Skepticism regarding big banks and their leaders abounds in light of the world’s current financial situation. However, after listening to William Edmund “Ed” Clark—President and CEO of TD Bank Group—speak to students and guests of the School of Public Policy and Governance as part of the Leadership in Public Policy Series, we are reminded of what innovative and inspiring leadership looks like.
When asked to discuss what he looks for in a leader, Mr. Clark explained that leaders today over-value short-term performance measures. Mr. Clark sees himself as the custodian of a Canadian institution. As such, he must be willing to take a hit on short-term performance from time-to-time in exchange for the long-term integrity and endurance of the institution he protects. On the same topic he also referred to Gail Kelly, CEO of Westpac, who said that the greatest leaders have generosity of spirit. Thus, Mr. Clark does not necessarily look for leaders with the best technical skills, but for leaders who demonstrate sound judgement and an ability to inspire and empathize with people.
These comments led to a discussion of gender differences in leadership. As per Mr. Clark, the traditional model of the alpha-male as leader is becoming obsolete and was proven ineffective by the recent financial crisis. Instead, Mr. Clark stresses the importance of listening. With respect to the alpha-male, Mr. Clark is in favour of a listening work culture, which is often more productive than a telling work culture. For people entering the workforce or taking on a new position in an organization, Mr. Clark’s advice is to spend the first three months in a new job listening and absorbing the dynamics of the new surroundings and culture. A good leader does not need to win all the time; if you only focus on the act of winning, you may fail to hear the actual point.
On the topic of balancing risk and innovation, Mr. Clark suggested it is a mistake to believe that one cannot innovate in the banking industry without taking risks. For example, TD Bank’s customer experience innovations were a risk-free venture that yielded tremendous gains. When risks are taken, they must be manageable to the extent that they do not threaten the bank or harm its brand. Mr. Clark’s rule when determining whether an endeavour would risk the bank’s brand is to ask yourself, “would I sell this to my mother-in-law?”
Mr. Clark graduated from the University of Toronto in 1969, earned his Master’s degree and Doctorate in Economics from Harvard University and received honorary degrees from Mount Allison University and Queen’s University. From 1974 to 1984, Mr. Clark held a number of senior positions in the federal government. In 1985, he joined Merrill Lynch, and in 1988, he was appointed Chairman and CEO of Morgan Financial Corporation, a position he held until he joined Canada Trust Financial Services Inc. in 1991. Mr. Clark was appointed to his current role in December 2002. He received the Order of Canada for his contributions to Canada’s banking industry and his voluntary and philanthropic work. Mr. Clark also received Egale’s Leadership Award in honour of his leadership in supporting Lesbian Gay Bisexual Transgender communities and the inaugural Catalyst Canada Honour, awarded to people who make a critical and visible difference to women’s advancement. In 2010, Mr. Clark was named Canada’s Outstanding CEO of the Year and in 2012 he was named as one of the 30 best CEO’s by Barron’s magazine.

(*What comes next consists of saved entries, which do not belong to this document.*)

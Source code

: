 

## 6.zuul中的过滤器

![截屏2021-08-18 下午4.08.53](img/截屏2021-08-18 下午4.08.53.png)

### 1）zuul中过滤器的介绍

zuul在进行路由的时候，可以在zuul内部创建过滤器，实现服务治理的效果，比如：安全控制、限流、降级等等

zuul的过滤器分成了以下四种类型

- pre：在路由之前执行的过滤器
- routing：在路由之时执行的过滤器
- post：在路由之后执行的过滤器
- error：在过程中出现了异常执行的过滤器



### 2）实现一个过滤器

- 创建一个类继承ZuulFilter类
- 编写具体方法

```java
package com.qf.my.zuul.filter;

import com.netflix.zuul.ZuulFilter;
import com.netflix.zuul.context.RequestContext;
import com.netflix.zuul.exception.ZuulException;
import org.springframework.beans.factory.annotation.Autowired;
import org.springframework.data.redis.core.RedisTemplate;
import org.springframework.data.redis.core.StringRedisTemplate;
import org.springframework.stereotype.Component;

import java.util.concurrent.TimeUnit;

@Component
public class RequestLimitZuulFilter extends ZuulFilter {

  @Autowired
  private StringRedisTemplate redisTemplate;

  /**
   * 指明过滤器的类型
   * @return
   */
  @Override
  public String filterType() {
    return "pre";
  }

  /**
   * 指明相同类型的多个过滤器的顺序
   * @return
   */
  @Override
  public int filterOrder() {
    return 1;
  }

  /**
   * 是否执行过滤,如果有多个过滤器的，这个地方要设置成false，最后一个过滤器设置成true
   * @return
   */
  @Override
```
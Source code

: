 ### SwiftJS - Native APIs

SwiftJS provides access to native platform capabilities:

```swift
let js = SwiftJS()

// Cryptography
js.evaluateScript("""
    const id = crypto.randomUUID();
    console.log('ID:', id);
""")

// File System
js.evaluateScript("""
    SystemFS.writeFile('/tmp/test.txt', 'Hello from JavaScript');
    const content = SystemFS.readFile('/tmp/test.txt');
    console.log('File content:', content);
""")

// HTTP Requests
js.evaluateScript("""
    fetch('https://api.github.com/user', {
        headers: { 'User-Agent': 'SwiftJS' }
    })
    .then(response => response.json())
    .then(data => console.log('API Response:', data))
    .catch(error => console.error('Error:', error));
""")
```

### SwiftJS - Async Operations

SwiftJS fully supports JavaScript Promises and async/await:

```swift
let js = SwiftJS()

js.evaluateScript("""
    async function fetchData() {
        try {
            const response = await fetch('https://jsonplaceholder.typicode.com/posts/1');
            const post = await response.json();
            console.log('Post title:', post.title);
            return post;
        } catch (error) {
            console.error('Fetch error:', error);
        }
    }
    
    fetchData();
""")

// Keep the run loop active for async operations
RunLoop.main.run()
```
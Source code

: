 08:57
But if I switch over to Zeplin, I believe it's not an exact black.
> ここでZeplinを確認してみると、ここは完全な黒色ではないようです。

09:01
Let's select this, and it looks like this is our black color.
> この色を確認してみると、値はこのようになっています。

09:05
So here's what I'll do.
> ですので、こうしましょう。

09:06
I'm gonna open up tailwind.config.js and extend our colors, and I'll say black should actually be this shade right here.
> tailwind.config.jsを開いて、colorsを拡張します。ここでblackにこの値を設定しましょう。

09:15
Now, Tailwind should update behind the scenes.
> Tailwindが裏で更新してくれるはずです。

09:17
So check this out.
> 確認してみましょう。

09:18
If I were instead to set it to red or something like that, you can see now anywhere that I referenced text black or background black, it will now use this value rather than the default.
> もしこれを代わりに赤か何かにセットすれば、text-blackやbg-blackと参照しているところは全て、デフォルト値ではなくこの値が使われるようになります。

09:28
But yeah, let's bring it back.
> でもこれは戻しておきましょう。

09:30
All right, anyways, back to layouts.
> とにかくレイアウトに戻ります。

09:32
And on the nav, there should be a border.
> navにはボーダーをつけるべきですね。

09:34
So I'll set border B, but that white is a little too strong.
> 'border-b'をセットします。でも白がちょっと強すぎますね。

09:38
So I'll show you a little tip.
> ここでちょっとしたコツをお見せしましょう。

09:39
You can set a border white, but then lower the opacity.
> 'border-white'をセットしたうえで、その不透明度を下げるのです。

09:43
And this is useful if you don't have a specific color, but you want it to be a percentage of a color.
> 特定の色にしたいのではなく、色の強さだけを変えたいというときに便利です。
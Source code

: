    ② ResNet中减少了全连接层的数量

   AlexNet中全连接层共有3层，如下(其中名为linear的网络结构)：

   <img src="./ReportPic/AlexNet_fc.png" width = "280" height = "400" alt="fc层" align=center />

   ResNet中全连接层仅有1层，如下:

His unique perspectives provided an inspiring and refreshing take on modern leadership.
Shira Brym-Friedland is a 2013 MPP candidate at the School of Public Policy and Governance. She also holds a BAH in International Relations from the University of Toronto and a JD from Osgoode Hall. Shira is a member of the Ontario Bar and currently works in the Legal Services Division at the City of Mississauga. She is interested in social, education, and urban policy.